The response should contain only those lines of the entries below that include the string "linewidth".

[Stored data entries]
- - - - -
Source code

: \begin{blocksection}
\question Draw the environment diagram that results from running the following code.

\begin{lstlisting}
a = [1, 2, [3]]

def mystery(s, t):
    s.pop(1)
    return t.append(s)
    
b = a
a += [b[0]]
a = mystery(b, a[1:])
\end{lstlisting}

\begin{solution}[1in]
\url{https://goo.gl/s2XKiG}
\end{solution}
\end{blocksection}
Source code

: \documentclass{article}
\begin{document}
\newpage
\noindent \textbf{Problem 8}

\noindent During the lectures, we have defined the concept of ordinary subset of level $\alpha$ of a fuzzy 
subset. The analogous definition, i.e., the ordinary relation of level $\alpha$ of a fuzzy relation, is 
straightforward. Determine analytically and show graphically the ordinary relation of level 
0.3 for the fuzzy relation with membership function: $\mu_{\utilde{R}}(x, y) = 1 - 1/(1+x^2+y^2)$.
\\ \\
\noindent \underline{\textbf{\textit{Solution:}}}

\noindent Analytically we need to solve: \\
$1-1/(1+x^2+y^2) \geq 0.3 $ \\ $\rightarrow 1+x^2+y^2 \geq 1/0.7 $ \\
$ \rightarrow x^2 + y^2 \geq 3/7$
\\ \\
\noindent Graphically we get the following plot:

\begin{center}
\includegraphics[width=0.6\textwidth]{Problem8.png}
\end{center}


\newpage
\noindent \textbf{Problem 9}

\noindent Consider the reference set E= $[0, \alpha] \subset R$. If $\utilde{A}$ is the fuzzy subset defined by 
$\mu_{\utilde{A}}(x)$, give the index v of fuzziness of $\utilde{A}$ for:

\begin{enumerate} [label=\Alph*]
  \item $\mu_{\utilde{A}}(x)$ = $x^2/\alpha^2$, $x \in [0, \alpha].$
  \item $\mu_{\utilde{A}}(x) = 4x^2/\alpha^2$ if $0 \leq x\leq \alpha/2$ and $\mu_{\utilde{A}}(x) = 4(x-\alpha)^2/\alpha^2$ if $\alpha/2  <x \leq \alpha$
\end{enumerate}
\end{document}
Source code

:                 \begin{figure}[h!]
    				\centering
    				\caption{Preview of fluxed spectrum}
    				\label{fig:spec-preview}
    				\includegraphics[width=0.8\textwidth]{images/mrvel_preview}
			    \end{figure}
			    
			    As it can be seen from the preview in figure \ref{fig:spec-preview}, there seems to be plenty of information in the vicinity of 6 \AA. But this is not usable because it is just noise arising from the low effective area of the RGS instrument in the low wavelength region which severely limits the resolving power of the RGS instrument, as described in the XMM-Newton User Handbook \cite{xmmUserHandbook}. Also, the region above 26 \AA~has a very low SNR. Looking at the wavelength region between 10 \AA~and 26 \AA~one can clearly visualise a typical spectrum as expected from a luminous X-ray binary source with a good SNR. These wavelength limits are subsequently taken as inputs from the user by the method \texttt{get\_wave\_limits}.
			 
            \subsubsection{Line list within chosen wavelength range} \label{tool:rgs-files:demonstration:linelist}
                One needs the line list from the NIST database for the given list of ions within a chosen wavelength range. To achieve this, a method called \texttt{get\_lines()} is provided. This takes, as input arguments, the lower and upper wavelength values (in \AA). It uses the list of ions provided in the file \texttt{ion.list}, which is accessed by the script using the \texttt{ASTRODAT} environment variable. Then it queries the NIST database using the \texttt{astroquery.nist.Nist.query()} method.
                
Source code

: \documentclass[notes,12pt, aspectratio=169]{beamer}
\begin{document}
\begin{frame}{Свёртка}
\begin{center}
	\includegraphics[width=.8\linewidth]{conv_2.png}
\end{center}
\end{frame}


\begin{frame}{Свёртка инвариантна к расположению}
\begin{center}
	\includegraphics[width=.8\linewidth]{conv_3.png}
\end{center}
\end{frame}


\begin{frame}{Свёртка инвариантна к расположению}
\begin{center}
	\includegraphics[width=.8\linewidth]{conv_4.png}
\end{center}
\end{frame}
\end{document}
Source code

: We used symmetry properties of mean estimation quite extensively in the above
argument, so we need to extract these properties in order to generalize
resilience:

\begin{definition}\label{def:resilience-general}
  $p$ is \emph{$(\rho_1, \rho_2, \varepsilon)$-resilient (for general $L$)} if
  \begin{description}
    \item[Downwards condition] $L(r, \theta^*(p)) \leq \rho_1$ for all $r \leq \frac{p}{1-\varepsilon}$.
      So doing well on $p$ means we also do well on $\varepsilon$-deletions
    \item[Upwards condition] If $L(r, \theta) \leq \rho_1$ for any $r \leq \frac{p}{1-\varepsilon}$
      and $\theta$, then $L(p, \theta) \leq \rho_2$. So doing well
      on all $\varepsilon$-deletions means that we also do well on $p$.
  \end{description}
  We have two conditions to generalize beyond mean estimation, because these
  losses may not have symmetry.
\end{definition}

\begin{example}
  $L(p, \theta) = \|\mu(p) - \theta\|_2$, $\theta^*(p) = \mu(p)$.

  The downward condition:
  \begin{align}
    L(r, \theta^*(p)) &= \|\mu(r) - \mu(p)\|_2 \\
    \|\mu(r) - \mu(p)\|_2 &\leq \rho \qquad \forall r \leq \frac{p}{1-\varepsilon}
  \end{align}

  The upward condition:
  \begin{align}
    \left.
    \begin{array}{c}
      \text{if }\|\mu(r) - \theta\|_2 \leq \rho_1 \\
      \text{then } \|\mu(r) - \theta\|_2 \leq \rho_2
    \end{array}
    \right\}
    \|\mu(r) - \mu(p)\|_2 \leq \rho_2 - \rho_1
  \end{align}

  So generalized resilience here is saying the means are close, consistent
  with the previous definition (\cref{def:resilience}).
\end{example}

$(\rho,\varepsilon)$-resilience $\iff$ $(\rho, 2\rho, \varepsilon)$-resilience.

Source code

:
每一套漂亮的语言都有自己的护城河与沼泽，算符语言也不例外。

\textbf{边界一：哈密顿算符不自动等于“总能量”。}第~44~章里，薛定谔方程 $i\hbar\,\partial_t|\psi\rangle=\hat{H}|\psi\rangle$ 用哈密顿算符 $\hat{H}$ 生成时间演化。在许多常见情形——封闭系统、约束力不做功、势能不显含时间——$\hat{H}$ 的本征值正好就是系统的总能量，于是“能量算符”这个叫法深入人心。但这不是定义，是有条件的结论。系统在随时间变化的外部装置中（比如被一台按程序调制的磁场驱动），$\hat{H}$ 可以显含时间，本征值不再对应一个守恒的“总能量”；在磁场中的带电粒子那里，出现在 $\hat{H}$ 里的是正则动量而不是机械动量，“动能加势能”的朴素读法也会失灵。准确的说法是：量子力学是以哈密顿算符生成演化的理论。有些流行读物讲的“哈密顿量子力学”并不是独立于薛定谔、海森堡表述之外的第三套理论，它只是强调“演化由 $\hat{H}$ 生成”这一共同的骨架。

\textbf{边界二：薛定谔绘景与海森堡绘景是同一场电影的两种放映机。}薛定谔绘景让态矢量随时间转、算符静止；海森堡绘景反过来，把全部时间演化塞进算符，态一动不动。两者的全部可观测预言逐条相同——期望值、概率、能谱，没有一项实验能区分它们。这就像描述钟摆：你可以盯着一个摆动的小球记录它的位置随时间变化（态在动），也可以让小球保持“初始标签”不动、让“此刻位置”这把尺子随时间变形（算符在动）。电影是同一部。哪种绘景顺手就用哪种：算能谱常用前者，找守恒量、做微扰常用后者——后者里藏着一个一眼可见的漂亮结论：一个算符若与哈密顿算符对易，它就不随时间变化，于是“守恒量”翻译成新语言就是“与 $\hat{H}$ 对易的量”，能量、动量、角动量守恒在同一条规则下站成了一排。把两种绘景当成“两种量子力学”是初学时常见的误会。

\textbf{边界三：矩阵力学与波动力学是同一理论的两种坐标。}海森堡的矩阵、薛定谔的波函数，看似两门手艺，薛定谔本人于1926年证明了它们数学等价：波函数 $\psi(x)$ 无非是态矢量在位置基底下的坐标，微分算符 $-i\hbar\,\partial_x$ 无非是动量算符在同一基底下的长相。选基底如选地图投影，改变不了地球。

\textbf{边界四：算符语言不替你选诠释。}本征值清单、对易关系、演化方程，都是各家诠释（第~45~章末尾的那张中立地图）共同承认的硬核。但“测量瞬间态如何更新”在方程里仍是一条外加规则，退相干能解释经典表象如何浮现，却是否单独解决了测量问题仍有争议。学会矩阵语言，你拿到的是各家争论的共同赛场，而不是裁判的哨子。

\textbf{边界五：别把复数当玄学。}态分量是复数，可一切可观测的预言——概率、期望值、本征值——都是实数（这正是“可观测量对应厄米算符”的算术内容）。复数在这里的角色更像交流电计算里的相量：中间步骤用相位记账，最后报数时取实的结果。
- - - - -
**The completed task**:
	\includegraphics[width=.8\linewidth]{conv_2.png}
	\includegraphics[width=.8\linewidth]{conv_3.png}
	\includegraphics[width=.8\linewidth]{conv_4.png}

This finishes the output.